(Food Sex Sleep Money Health) A Response to WANT

(Food Sex Sleep Money Health) A Response to WANT

(Food Sex Sleep Money Health) A Response to WANT

(Food Sex Sleep Money Health) A Response to WANT

Samantha Johns

Photo – Sean Smuda

Want
May 10-13, 2018
ArtBox, Minneapolis MN
Created: Charles Campbell
Featuring: Megan Mayer, Erika Hansen, and a gold trophy

[Want (verb): 1. have a desire to possess or do (something); wish for. “I want an apple”]

Canned applause. Lights up on a gold trophy, tall and skyscraper-shaped, tilted slightly. More applause. A pre-recorded beep. Two people sit in two chairs. A person, a trophy, a person. A beep.

I see you. I see you see me.

I see you see me, seeing you. I turn to you. I turn away. I turn back. A beep.

[Want (verb): 2. lack or be short of something desirable or essential. “you shall want for nothing while you are with me”]

With Charles Campbell’s work, you shall want for nothing, it is always lucid and loaded. A series of actions performers enact without over showing, and the smallest head shift tells us everything. Succinct with intense richness. There are formal structures but not ones we can see the edges of. The audience, not ignored yet not fully asked to have close ties, is carefully invited to observe this unfolding. A pre-recorded beep every few minutes reminds us we are on a ride, on a track that will eventually find its path to rest. In a way, we can relax and watch. There is an order to it, the performers know it, and everything will go as planned.

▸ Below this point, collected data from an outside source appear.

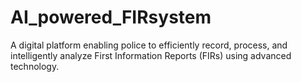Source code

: # AI_powered_FIRsystem
A digital platform enabling police to efficiently record, process, and intelligently analyze First Information Reports (FIRs) using advanced technology.
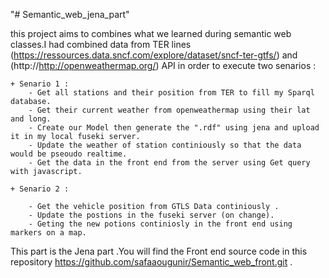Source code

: "# Semantic_web_jena_part" 

this project aims to combines what we learned during semantic web classes.I had combined data from TER lines (https://ressources.data.sncf.com/explore/dataset/sncf-ter-gtfs/) and (http://http://openweathermap.org/) API in order to execute two senarios :  

    + Senario 1 :
        - Get all stations and their position from TER to fill my Sparql database.
        - Get their current weather from openweathermap using their lat and long.
        - Create our Model then generate the ".rdf" using jena and upload it in my local fuseki server.
        - Update the weather of station continiously so that the data would be pseoudo realtime. 
        - Get the data in the front end from the server using Get query with javascript.
  
    + Senario 2 :

        - Get the vehicle position from GTLS Data continiously .
        - Update the postions in the fuseki server (on change).
        - Geting the new potions continiosly in the front end using markers on a map.
    
This part is the Jena part .You will find the Front end source code in this repository https://github.com/safaaougunir/Semantic_web_front.git .
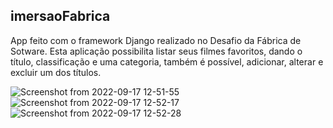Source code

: ## imersaoFabrica
App feito com o framework Django realizado no Desafio da Fábrica de Sotware.
Esta aplicação possibilita listar seus filmes favoritos, dando o título, classificação e uma categoria, também
é possível, adicionar, alterar e excluir um dos títulos.

![Screenshot from 2022-09-17 12-51-55](https://user-images.githubusercontent.com/33362130/190865955-b7fb9adf-1bbc-4d31-a340-dcee223f17bb.png)
![Screenshot from 2022-09-17 12-52-17](https://user-images.githubusercontent.com/33362130/190865961-4c067857-974c-4f53-a178-d848a9b5c5fc.png)
![Screenshot from 2022-09-17 12-52-28](https://user-images.githubusercontent.com/33362130/190865974-d951bebb-9cac-4e7c-8fa4-73fc77ae3587.png)
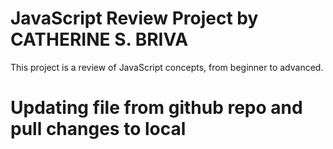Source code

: # JavaScript Review Project by CATHERINE S. BRIVA
This project is a review of JavaScript concepts, from beginner to advanced.

# Updating file from github repo and pull changes to local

The Beckettian chair game starts again, and 108 Desires by Yasuaki Shimizu begins to play, and I wonder where does our want, for the things we want to watch, come from? I could watch this all day long.

I lean my head on your shoulder. I sit on your lap. You sit in my chair, so I sit in yours. You observe my having fallen, and crouch over me. You get up easily and walk away. You turn back. A beep. We reset.

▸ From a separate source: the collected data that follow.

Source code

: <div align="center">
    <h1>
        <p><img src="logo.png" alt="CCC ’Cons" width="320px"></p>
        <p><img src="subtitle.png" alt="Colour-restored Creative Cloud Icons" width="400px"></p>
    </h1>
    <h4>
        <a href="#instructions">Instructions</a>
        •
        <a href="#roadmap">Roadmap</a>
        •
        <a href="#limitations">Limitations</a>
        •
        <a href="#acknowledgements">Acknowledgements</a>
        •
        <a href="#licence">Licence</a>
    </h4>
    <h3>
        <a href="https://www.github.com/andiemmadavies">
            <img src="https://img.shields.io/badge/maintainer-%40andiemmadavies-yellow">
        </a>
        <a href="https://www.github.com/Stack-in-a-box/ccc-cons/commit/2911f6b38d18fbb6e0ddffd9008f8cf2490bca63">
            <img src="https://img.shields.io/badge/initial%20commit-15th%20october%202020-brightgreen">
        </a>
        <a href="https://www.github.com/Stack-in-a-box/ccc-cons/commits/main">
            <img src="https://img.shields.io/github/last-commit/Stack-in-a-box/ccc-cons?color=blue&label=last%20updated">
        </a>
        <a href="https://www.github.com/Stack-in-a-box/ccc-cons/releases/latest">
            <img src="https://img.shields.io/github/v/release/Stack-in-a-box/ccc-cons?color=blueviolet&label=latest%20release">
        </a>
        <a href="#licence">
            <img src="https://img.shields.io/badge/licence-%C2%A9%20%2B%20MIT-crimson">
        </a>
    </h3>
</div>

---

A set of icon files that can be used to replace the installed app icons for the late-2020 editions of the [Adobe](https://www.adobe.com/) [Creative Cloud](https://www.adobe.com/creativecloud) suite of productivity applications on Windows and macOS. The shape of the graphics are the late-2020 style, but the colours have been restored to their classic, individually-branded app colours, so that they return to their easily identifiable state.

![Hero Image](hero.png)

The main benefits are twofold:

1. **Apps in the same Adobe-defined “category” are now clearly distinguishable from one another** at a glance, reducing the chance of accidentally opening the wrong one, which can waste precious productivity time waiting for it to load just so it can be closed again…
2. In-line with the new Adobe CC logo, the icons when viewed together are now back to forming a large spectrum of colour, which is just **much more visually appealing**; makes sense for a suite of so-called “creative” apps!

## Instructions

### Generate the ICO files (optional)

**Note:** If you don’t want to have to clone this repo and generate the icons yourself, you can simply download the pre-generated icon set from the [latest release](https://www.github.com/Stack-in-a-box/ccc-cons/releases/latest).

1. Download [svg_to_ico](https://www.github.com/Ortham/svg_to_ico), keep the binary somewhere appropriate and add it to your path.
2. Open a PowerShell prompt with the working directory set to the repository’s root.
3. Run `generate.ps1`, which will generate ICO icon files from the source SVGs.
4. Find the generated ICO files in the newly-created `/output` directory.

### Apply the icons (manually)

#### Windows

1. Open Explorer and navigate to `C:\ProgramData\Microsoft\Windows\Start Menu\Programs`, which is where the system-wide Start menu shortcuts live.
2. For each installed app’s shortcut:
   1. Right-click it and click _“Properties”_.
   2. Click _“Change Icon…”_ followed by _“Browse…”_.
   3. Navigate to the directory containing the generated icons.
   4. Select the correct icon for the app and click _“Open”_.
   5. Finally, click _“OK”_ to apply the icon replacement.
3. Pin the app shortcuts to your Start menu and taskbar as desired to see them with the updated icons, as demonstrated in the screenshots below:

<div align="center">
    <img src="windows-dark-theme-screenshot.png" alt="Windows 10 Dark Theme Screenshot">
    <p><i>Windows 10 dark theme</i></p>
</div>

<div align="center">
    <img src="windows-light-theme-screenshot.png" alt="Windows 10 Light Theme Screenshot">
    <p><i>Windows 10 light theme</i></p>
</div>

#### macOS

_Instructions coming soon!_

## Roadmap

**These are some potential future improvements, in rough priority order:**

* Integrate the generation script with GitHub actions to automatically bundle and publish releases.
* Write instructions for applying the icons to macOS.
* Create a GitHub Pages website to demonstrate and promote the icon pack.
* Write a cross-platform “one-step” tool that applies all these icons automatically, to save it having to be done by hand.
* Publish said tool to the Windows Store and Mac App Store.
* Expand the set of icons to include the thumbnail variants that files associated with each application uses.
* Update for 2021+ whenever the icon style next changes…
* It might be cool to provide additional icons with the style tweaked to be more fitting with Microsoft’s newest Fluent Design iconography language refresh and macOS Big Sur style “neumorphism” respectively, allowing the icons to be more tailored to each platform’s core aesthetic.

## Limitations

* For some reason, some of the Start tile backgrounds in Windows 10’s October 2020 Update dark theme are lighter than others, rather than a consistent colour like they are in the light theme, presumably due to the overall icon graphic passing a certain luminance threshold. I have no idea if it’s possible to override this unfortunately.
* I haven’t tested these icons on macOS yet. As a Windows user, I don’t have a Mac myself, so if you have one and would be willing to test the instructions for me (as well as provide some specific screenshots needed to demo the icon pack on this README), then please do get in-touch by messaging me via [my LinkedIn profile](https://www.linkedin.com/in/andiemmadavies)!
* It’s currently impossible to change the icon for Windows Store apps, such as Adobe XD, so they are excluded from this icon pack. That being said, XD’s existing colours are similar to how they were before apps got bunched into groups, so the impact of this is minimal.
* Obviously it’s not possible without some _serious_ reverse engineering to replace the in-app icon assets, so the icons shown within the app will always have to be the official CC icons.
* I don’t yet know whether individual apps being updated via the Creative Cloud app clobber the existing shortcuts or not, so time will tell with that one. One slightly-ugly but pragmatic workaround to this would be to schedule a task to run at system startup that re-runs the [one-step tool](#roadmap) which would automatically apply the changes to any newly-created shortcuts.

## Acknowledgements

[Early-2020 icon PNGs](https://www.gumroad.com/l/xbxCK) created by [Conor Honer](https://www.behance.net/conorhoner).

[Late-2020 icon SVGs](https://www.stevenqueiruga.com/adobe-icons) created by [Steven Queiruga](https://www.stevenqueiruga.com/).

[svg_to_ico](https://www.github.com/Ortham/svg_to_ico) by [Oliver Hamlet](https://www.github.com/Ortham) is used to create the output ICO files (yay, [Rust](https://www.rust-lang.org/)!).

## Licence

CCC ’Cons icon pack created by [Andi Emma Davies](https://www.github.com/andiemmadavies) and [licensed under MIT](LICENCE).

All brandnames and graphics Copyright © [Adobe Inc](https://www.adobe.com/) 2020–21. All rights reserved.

[Want (noun): 3. a lack or deficiency of something. “Victorian houses which are in want of repair”]

Symbols. Large brimmed floppy black hats. Placing the thumb and middle finger together, rubbing ever so slowly. A head angled up, exposing the neck. Black slacks, a white button down; server’s attire. The hand held, fingers split, smoking a fake cigarette. A gold trophy, tilted. Symbols.

I see you jump from high to low class. I see you do it in just one gesture. A beep.

[Want (noun): 4. the state of being poor and in need of essentials; poverty. “freedom from want”]

Recordings play overhead; a discussion on inherited wealth, the housing crisis, status inequality. The performers are not listening, they are too busy with their tasks, their jobs. Their labor does not allow for infiltration and they don’t hear the music, just the beeps. They squabble over the chairs for so long we forget about the trophy. The interviewer is asking, how do we make homes for everyone? Is this about money, is this about not having enough space? The performers flank the crooked trophy, and ever so slowly, angle their bodies parallel to its tilt. Point made, they go back to the chairs. Sit on a person sitting on a chair. A person on a person on a chair. A beep.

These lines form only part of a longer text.